> **TASK DIRECTIONS**:
Exclude all pictures, then write out exactly the lines below from the first one through the line with "Their face has".

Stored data
- - -

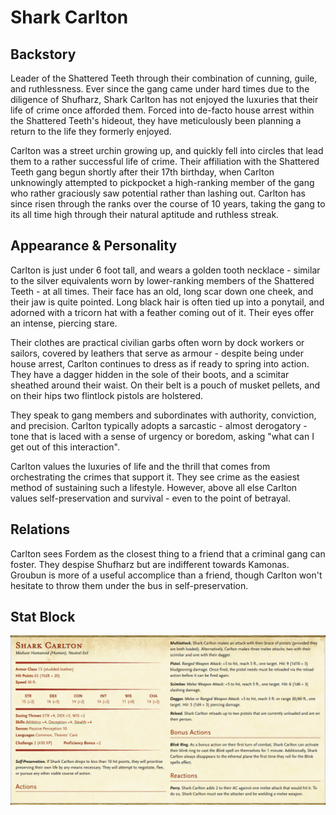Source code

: # Shark Carlton

## Backstory

Leader of the Shattered Teeth through their combination of cunning, guile, and ruthlessness.
Ever since the gang came under hard times due to the diligence of Shufharz, Shark Carlton has not enjoyed the luxuries that their life of crime once afforded them.
Forced into de-facto house arrest within the Shattered Teeth's hideout, they have meticulously been planning a return to the life they formerly enjoyed.

Carlton was a street urchin growing up, and quickly fell into circles that lead them to a rather successful life of crime.
Their affiliation with the Shattered Teeth gang begun shortly after their 17th birthday, when Carlton unknowingly attempted to pickpocket a high-ranking member of the gang who rather graciously saw potential rather than lashing out.
Carlton has since risen through the ranks over the course of 10 years, taking the gang to its all time high through their natural aptitude and ruthless streak.

## Appearance & Personality

Carlton is just under 6 foot tall, and wears a golden tooth necklace - similar to the silver equivalents worn by lower-ranking members of the Shattered Teeth - at all times.
Their face has an old, long scar down one cheek, and their jaw is quite pointed.
Long black hair is often tied up into a ponytail, and adorned with a tricorn hat with a feather coming out of it.
Their eyes offer an intense, piercing stare.

Their clothes are practical civilian garbs often worn by dock workers or sailors, covered by leathers that serve as armour - despite being under house arrest, Carlton continues to dress as if ready to spring into action.
They have a dagger hidden in the sole of their boots, and a scimitar sheathed around their waist.
On their belt is a pouch of musket pellets, and on their hips two flintlock pistols are holstered.

They speak to gang members and subordinates with authority, conviction, and precision.
Carlton typically adopts a sarcastic - almost derogatory - tone that is laced with a sense of urgency or boredom, asking "what can I get out of this interaction".

Carlton values the luxuries of life and the thrill that comes from orchestrating the crimes that support it.
They see crime as the easiest method of sustaining such a lifestyle.
However, above all else Carlton values self-preservation and survival - even to the point of betrayal.

## Relations

Carlton sees Fordem as the closest thing to a friend that a criminal gang can foster.
They despise Shufharz but are indifferent towards Kamonas.
Groubun is more of a useful accomplice than a friend, though Carlton won't hesitate to throw them under the bus in self-preservation.

## Stat Block

![](./carlton-stat-block.png)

- - -

> **TASK ANSWER**:
Source code

: # Shark Carlton

## Backstory

Leader of the Shattered Teeth through their combination of cunning, guile, and ruthlessness.
Ever since the gang came under hard times due to the diligence of Shufharz, Shark Carlton has not enjoyed the luxuries that their life of crime once afforded them.
Forced into de-facto house arrest within the Shattered Teeth's hideout, they have meticulously been planning a return to the life they formerly enjoyed.

Carlton was a street urchin growing up, and quickly fell into circles that lead them to a rather successful life of crime.
Their affiliation with the Shattered Teeth gang begun shortly after their 17th birthday, when Carlton unknowingly attempted to pickpocket a high-ranking member of the gang who rather graciously saw potential rather than lashing out.
Carlton has since risen through the ranks over the course of 10 years, taking the gang to its all time high through their natural aptitude and ruthless streak.

## Appearance & Personality

Carlton is just under 6 foot tall, and wears a golden tooth necklace - similar to the silver equivalents worn by lower-ranking members of the Shattered Teeth - at all times.
Their face has an old, long scar down one cheek, and their jaw is quite pointed.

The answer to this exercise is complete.